# Task description
If a line in the records below contains the word "subsubsection", copy it.

# Dataset extract

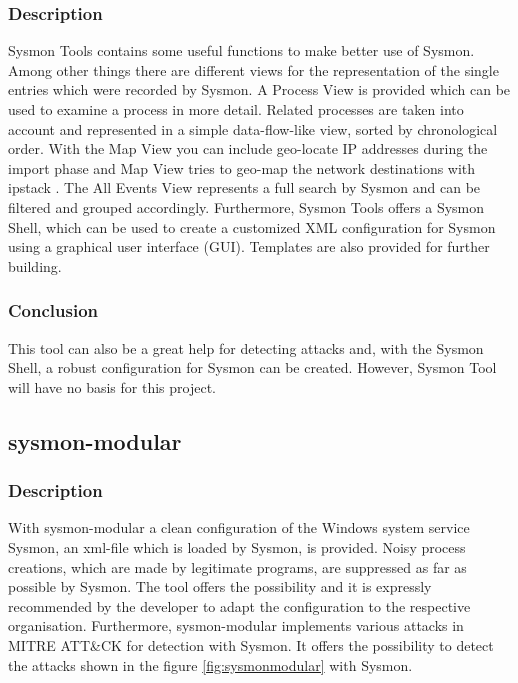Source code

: \subsubsection{Description}
Sysmon Tools \cite{SysmonTools} contains some useful functions to make better use of Sysmon. Among other things there are different views for the representation of the single entries which were recorded by Sysmon. A Process View is provided which can be used to examine a process in more detail. Related processes are taken into account and represented in a simple data-flow-like view, sorted by chronological order. With the Map View you can include geo-locate IP addresses during the import phase and Map View tries to geo-map the network destinations with ipstack \cite{ipstack}. The All Events View represents a full search by Sysmon and can be filtered and grouped accordingly. Furthermore, Sysmon Tools offers a Sysmon Shell, which can be used to create a customized XML configuration for Sysmon using a graphical user interface (GUI). Templates are also provided for further building.
\subsubsection{Conclusion}
This tool can also be a great help for detecting attacks and, with the Sysmon Shell, a robust configuration for Sysmon can be created. However, Sysmon Tool will have no basis for this project.

\clearpage

\subsection{sysmon-modular}
\subsubsection{Description}
With sysmon-modular \cite{sysmon-modular} a clean configuration of the Windows system service Sysmon, an xml-file which is loaded by Sysmon, is provided. Noisy process creations, which are made by legitimate programs, are suppressed as far as possible by Sysmon. The tool offers the possibility and it is expressly recommended by the developer to adapt the configuration to the respective organisation. Furthermore, sysmon-modular implements various attacks in MITRE ATT\&CK for detection with Sysmon. It offers the possibility to detect the attacks shown in the figure \ref{fig:sysmonmodular} with Sysmon.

# Solution below
: \subsubsection{Description}
\subsubsection{Conclusion}
\subsubsection{Description}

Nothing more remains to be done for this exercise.